[
https://issues.apache.org/jira/browse/YARN-1021?page=com.atlassian.jira.plugin.system.issuetabpanels:comment-tabpanel&focusedCommentId=13744493#comment-13744493
]
Carlo Curino commented on YARN-1021:
------------------------------------
Sorry for the delay. I went over the patch today together with Chris Douglas
and here some input from the both of us.
I generally like the effort, and the live visualization is really neat. Also
making it into a completely separate tool is convenient/safe.
The main limitations I see in this simulator are:
* it only simulates the Scheduler code, mocking out most of the RM, and all AM
and NM, communication, submissions...
* If I am not mistaken runs at wall-clock time (not faster)
* does not run the "monitors" which are needed for simulating preemption in the
CapacityScheduler
An alternative approach that we explored was to hijack the "Clocks" around the
RM and drive them using a discrete event simulation, thus exercising more of
the RM code, protocols etc... and enabling faster than wall-clock speeds
(though not trivial to achieve). We have some working but not polished code in
this space, which we could probably provide if you think might be
integrated/leveraged.
Ignoring alternative approaches, and broader spectrum we mentioned above, there
are few issues with the current patch:
* It should be possible to consistently replay (seed RANDOM)
* Using Rumen reader (JobProducer, etc.) instead of parsing json directly seems
cleaner. Also we have a synth load generator which we will release soon that
implements the JobProducer/JobStory interface (might be nice to use that to
drive your simulations)
* LICENSE/NOTICE should be updated to include the BSD-like licenses you bring
in with the new libraries
* It seems somewhat hard to detect regressions w/ trunk since:
** mocks away much of the AM/NM/RM
** few unit tests
** does not simulate important behaviors in the AM (no slow start, headroom,
etc.)
** does not exercise failures, timeouts, etc.
Smaller issues:
* some javadoc @param unpopulated
* why a dependency on another metrics package, instead of Hadoop's?
* why NodeUpdateSchedulerEventWrapper? Doesn't seem to add anything...
* use ResourceCalculator instead of manually adjusting Resources from RR
* initMetrics is a very large method...
* SLSWebApp: is a wall of string appends. I am not very web savvy but I believe
there should be cleaner ways to generate this. This seems hard to
maintain/evolve.
I hope this helps. I will be traveling abroad for a couple of weeks so I might
be slow/unresponsive. Altogether since it is rather "on a side" I am not too
concern about it, the suggestions are mostly to make sure it is really useful
and that people can use it / maintain it overtime. If committed as is will do
no harm, but I think it risk to be dropped in, used twice for FairScheduler
work, and than loose relevance and get out of sync from trunk.

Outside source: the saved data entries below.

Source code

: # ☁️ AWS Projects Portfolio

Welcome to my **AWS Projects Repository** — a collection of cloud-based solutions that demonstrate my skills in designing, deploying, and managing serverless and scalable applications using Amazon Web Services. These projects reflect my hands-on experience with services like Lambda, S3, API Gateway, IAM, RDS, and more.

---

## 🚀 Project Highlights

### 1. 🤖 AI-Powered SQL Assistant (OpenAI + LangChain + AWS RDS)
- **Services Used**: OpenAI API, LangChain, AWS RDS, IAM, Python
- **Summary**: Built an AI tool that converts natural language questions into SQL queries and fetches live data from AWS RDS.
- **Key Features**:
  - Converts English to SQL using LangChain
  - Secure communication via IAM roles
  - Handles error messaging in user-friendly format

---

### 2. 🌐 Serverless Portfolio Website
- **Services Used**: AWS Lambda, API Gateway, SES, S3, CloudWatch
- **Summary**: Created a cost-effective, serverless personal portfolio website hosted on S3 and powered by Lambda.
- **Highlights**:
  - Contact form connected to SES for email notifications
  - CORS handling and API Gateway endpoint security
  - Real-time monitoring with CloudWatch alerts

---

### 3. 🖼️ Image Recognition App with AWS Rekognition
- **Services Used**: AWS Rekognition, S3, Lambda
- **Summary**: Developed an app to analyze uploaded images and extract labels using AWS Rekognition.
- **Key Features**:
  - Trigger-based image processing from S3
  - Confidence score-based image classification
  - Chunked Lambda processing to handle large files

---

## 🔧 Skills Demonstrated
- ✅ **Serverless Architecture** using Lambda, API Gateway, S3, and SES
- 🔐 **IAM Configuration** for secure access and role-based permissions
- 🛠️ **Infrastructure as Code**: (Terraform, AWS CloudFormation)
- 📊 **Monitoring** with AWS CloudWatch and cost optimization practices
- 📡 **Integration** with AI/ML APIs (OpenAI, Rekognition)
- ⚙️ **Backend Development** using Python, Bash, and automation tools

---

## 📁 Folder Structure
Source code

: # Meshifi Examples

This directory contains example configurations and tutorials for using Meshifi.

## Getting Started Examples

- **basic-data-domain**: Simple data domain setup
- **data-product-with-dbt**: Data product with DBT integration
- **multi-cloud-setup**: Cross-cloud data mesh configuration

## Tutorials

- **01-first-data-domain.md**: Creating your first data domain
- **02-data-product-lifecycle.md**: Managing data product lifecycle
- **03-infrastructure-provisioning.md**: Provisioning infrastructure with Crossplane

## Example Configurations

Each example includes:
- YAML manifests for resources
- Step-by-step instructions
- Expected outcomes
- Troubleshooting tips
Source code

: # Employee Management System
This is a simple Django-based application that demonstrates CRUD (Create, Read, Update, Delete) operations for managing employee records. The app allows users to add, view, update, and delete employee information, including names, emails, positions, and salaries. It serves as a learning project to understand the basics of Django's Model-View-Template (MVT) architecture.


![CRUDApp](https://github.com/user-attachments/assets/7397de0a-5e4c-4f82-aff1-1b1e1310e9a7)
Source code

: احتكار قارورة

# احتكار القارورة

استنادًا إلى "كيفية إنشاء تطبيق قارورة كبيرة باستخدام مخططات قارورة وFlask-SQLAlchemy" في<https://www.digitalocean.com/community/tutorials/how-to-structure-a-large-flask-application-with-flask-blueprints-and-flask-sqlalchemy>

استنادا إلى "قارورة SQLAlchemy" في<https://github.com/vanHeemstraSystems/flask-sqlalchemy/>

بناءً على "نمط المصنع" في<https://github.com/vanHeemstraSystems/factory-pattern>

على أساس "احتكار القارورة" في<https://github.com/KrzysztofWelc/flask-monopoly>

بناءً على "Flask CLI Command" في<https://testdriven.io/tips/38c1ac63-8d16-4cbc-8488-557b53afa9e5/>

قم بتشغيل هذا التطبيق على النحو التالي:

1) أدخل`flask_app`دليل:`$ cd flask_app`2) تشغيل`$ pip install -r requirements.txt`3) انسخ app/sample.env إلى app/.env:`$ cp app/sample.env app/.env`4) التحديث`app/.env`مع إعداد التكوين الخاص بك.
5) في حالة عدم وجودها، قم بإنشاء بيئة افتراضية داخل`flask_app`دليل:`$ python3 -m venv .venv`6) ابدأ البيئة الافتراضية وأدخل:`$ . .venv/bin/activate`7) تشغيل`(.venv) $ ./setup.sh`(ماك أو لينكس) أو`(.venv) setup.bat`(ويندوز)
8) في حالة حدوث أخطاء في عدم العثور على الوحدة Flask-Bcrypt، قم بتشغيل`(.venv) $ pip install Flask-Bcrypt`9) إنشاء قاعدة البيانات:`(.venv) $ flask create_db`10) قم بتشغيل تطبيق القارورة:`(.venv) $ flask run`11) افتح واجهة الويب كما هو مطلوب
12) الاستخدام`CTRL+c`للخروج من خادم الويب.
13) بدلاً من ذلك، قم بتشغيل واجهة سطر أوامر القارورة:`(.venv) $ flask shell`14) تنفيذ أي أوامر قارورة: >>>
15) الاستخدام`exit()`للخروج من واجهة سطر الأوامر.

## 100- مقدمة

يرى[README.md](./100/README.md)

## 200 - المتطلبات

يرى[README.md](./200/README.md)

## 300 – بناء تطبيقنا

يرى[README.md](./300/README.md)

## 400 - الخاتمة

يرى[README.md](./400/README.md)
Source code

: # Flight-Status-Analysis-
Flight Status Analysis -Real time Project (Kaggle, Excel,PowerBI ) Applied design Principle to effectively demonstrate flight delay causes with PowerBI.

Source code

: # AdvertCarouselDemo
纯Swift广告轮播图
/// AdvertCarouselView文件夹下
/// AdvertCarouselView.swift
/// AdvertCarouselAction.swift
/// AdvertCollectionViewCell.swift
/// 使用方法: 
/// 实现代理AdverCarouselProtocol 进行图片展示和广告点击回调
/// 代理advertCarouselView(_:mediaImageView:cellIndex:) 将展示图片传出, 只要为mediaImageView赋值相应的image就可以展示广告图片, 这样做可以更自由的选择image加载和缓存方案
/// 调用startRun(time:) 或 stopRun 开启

> Yarn Scheduler Load Simulator
> -----------------------------
>
> Key: YARN-1021
> URL: https://issues.apache.org/jira/browse/YARN-1021
> Project: Hadoop YARN
> Issue Type: New Feature
> Components: scheduler
> Reporter: Wei Yan
> Assignee: Wei Yan
> Attachments: YARN-1021-demo.tar.gz, YARN-1021-images.tar.gz,
> YARN-1021.patch, YARN-1021.patch, YARN-1021.patch, YARN-1021.patch,
> YARN-1021.patch, YARN-1021.patch, YARN-1021.patch, YARN-1021.pdf
>
>
> The Yarn Scheduler is a fertile area of interest with different
> implementations, e.g., Fifo, Capacity and Fair schedulers. Meanwhile,
> several optimizations are also made to improve scheduler performance for
> different scenarios and workload. Each scheduler algorithm has its own set of
> features, and drives scheduling decisions by many factors, such as fairness,
> capacity guarantee, resource availability, etc. It is very important to
> evaluate a scheduler algorithm very well before we deploy it in a production
> cluster. Unfortunately, currently it is non-trivial to evaluate a scheduling
> algorithm. Evaluating in a real cluster is always time and cost consuming,
> and it is also very hard to find a large-enough cluster. Hence, a simulator
> which can predict how well a scheduler algorithm for some specific workload
> would be quite useful.
> We want to build a Scheduler Load Simulator to simulate large-scale Yarn
> clusters and application loads in a single machine. This would be invaluable
> in furthering Yarn by providing a tool for researchers and developers to
> prototype new scheduler features and predict their behavior and performance
> with reasonable amount of confidence, there-by aiding rapid innovation.
> The simulator will exercise the real Yarn ResourceManager removing the
> network factor by simulating NodeManagers and ApplicationMasters via handling
> and dispatching NM/AMs heartbeat events from within the same JVM.
> To keep tracking of scheduler behavior and performance, a scheduler wrapper
> will wrap the real scheduler.
> The simulator will produce real time metrics while executing, including:
> * Resource usages for whole cluster and each queue, which can be utilized to
> configure cluster and queue's capacity.
> * The detailed application execution trace (recorded in relation to simulated
> time), which can be analyzed to understand/validate the scheduler behavior
> (individual jobs turn around time, throughput, fairness, capacity guarantee,
> etc).
> * Several key metrics of scheduler algorithm, such as time cost of each
> scheduler operation (allocate, handle, etc), which can be utilized by Hadoop
> developers to find the code spots and scalability limits.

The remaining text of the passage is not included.